- _Provided records_
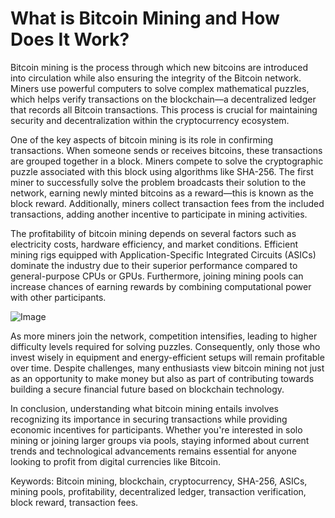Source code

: # What is Bitcoin Mining and How Does It Work?

Bitcoin mining is the process through which new bitcoins are introduced into circulation while also ensuring the integrity of the Bitcoin network. Miners use powerful computers to solve complex mathematical puzzles, which helps verify transactions on the blockchain—a decentralized ledger that records all Bitcoin transactions. This process is crucial for maintaining security and decentralization within the cryptocurrency ecosystem.

One of the key aspects of bitcoin mining is its role in confirming transactions. When someone sends or receives bitcoins, these transactions are grouped together in a block. Miners compete to solve the cryptographic puzzle associated with this block using algorithms like SHA-256. The first miner to successfully solve the problem broadcasts their solution to the network, earning newly minted bitcoins as a reward—this is known as the block reward. Additionally, miners collect transaction fees from the included transactions, adding another incentive to participate in mining activities.

The profitability of bitcoin mining depends on several factors such as electricity costs, hardware efficiency, and market conditions. Efficient mining rigs equipped with Application-Specific Integrated Circuits (ASICs) dominate the industry due to their superior performance compared to general-purpose CPUs or GPUs. Furthermore, joining mining pools can increase chances of earning rewards by combining computational power with other participants.

![Image](https://github.com/user-attachments/assets/3be06921-4469-491d-bd37-5f14c53422b7)

As more miners join the network, competition intensifies, leading to higher difficulty levels required for solving puzzles. Consequently, only those who invest wisely in equipment and energy-efficient setups will remain profitable over time. Despite challenges, many enthusiasts view bitcoin mining not just as an opportunity to make money but also as part of contributing towards building a secure financial future based on blockchain technology.

In conclusion, understanding what bitcoin mining entails involves recognizing its importance in securing transactions while providing economic incentives for participants. Whether you're interested in solo mining or joining larger groups via pools, staying informed about current trends and technological advancements remains essential for anyone looking to profit from digital currencies like Bitcoin.

Keywords: Bitcoin mining, blockchain, cryptocurrency, SHA-256, ASICs, mining pools, profitability, decentralized ledger, transaction verification, block reward, transaction fees.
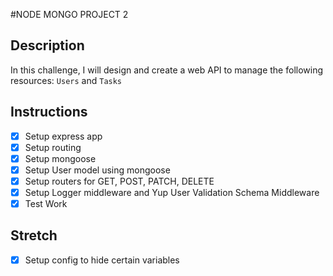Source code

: #NODE MONGO PROJECT 2

## Description

In this challenge, I will design and create a web API to manage the following resources: `Users` and `Tasks`

## Instructions

- [x] Setup express app
- [x] Setup routing
- [x] Setup mongoose
- [x] Setup User model using mongoose
- [x] Setup routers for GET, POST, PATCH, DELETE
- [x] Setup Logger middleware and Yup User Validation Schema Middleware
- [x] Test Work

## Stretch

- [x] Setup config to hide certain variables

- _Prompt_
What is needed is an exact copy of the lines from the one holding "- [x] Setup Logger" through the final line of the material.

- _Task result_
- [x] Setup Logger middleware and Yup User Validation Schema Middleware
- [x] Test Work

## Stretch

- [x] Setup config to hide certain variables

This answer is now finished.